Your task:
Copy, from the data below, every line that has "stats" in it.

[Dataset entries]
* * *
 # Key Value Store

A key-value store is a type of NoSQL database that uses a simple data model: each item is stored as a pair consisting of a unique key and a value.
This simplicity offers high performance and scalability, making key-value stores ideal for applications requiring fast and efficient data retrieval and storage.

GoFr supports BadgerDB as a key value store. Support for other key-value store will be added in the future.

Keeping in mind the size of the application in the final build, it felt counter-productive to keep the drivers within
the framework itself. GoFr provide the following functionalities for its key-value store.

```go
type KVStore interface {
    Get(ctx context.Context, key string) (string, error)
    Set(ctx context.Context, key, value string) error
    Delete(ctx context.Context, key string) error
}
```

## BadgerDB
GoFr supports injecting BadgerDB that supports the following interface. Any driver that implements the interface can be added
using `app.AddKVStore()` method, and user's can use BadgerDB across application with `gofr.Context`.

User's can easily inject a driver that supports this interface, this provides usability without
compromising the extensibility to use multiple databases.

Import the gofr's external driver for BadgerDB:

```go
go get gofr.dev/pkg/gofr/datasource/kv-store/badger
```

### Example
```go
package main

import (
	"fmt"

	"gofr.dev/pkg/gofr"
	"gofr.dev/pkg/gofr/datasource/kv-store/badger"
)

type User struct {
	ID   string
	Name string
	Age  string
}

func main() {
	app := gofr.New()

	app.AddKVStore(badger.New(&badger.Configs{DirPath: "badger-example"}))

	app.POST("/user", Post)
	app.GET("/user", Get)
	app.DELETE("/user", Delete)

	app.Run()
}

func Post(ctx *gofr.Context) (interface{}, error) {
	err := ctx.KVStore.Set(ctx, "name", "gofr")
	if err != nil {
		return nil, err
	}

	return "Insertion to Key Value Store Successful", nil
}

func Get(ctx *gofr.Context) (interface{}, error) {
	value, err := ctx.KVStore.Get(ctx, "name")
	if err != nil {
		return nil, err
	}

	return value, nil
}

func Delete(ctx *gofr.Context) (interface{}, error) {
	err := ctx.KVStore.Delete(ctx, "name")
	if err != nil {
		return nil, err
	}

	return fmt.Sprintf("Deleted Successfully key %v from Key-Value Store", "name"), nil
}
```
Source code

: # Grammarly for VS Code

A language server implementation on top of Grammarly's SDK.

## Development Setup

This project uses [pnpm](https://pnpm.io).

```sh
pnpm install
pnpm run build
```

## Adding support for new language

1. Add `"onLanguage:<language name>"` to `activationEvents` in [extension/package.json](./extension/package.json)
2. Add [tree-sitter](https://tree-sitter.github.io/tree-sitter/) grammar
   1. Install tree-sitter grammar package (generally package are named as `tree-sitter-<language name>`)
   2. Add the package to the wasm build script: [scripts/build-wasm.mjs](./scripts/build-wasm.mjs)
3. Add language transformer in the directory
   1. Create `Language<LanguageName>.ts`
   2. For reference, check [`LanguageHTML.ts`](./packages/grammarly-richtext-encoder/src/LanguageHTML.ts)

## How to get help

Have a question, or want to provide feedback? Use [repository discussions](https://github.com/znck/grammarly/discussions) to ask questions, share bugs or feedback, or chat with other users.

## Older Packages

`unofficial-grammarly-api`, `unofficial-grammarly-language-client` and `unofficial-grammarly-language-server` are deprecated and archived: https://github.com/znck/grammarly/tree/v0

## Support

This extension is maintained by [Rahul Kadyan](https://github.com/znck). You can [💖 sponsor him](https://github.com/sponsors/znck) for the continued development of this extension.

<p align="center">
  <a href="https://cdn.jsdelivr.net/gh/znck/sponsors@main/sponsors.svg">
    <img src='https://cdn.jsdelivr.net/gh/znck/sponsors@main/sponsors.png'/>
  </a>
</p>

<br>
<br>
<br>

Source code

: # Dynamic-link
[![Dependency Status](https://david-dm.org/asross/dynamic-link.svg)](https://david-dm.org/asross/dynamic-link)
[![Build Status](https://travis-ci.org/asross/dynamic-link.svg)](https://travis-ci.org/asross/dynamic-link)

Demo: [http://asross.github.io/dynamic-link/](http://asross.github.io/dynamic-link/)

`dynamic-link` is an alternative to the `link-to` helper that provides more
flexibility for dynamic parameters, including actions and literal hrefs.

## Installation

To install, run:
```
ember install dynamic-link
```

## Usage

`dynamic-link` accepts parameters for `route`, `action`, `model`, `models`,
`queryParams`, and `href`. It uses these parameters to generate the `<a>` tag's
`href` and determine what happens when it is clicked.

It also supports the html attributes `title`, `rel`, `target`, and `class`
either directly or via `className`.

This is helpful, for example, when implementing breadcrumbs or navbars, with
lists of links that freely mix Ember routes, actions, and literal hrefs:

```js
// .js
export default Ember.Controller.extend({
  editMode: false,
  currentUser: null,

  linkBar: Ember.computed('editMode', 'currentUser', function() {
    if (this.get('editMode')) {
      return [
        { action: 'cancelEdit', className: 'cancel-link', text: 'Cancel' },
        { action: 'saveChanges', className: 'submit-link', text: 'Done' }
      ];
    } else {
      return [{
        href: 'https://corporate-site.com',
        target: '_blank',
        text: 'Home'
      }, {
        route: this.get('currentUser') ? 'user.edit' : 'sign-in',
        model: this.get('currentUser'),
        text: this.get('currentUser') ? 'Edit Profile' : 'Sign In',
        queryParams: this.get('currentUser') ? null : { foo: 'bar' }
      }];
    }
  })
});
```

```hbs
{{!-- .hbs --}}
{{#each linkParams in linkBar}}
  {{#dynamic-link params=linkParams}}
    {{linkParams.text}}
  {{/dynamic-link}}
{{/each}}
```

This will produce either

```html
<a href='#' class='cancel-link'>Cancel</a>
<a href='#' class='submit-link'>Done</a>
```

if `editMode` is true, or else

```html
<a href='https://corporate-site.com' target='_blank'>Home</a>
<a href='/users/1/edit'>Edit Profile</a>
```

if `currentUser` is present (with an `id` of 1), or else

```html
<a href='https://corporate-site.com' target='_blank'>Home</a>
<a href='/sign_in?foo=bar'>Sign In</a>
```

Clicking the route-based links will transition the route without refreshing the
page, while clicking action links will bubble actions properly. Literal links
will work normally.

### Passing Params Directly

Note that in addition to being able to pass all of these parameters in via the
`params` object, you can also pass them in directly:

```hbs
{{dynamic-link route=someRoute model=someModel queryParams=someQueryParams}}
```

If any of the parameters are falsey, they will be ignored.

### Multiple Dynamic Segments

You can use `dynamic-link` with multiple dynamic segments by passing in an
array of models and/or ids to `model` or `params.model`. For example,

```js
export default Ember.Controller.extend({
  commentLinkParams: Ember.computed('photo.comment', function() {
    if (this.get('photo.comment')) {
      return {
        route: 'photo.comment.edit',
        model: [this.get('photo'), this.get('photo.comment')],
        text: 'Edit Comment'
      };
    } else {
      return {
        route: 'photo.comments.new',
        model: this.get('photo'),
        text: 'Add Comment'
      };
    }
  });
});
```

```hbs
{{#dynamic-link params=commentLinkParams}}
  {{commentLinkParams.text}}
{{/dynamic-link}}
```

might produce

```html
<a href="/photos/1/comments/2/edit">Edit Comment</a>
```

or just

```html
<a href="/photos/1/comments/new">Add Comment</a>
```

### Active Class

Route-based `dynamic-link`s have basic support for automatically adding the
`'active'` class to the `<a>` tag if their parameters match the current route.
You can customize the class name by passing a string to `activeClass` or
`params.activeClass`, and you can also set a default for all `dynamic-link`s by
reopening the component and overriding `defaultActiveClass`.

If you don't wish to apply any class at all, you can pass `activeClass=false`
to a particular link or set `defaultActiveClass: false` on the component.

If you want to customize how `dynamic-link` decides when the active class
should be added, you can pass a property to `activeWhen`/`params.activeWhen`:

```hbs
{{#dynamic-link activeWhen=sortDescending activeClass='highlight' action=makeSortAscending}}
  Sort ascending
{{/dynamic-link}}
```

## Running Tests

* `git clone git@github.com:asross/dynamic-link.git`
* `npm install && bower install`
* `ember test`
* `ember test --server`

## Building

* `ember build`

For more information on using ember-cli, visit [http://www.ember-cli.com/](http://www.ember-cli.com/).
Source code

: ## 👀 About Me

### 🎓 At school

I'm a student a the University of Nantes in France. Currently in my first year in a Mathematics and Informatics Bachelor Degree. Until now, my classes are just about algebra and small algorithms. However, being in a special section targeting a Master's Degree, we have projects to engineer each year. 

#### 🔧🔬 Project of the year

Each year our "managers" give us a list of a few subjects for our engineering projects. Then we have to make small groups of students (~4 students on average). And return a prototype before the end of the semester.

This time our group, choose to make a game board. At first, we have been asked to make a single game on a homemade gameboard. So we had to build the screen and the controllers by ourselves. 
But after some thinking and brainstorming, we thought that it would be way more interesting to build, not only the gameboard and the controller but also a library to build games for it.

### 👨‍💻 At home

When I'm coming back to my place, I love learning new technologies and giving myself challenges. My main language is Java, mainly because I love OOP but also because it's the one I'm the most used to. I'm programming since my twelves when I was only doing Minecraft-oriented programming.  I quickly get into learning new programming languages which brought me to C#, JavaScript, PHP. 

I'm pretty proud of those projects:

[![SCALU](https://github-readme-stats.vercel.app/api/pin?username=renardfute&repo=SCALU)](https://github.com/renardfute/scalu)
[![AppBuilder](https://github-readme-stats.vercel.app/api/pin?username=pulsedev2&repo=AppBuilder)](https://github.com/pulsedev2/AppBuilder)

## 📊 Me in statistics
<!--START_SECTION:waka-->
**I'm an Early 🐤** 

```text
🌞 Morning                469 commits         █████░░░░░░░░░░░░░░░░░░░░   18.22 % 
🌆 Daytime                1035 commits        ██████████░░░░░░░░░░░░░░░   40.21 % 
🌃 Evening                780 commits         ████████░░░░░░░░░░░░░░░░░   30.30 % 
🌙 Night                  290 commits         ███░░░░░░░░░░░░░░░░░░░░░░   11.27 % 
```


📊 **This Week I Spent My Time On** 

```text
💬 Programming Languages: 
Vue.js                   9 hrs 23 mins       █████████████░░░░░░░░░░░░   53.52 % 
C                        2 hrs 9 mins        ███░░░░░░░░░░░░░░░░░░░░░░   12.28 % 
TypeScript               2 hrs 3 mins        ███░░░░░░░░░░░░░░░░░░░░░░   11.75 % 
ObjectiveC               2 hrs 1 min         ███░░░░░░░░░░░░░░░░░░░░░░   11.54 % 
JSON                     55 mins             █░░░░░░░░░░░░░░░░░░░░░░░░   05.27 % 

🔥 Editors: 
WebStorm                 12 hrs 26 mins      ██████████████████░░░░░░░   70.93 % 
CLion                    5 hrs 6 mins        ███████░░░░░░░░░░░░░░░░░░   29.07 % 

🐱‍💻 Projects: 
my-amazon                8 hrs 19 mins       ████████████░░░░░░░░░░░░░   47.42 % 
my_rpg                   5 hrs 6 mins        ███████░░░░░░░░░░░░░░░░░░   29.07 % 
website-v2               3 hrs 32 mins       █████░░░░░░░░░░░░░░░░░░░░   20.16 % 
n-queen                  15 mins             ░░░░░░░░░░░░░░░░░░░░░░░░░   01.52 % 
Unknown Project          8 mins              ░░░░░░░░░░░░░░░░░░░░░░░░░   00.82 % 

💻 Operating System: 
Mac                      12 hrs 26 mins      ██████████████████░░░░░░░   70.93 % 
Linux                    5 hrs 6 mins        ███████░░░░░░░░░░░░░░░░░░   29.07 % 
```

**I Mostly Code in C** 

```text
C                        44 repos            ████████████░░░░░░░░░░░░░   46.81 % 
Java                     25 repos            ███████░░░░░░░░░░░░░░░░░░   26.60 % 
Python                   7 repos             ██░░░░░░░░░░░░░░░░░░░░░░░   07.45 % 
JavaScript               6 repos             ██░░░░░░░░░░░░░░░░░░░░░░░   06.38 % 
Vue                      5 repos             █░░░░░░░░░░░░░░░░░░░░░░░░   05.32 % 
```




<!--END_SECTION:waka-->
* * *
Task result:
[![SCALU](https://github-readme-stats.vercel.app/api/pin?username=renardfute&repo=SCALU)](https://github.com/renardfute/scalu)
[![AppBuilder](https://github-readme-stats.vercel.app/api/pin?username=pulsedev2&repo=AppBuilder)](https://github.com/pulsedev2/AppBuilder)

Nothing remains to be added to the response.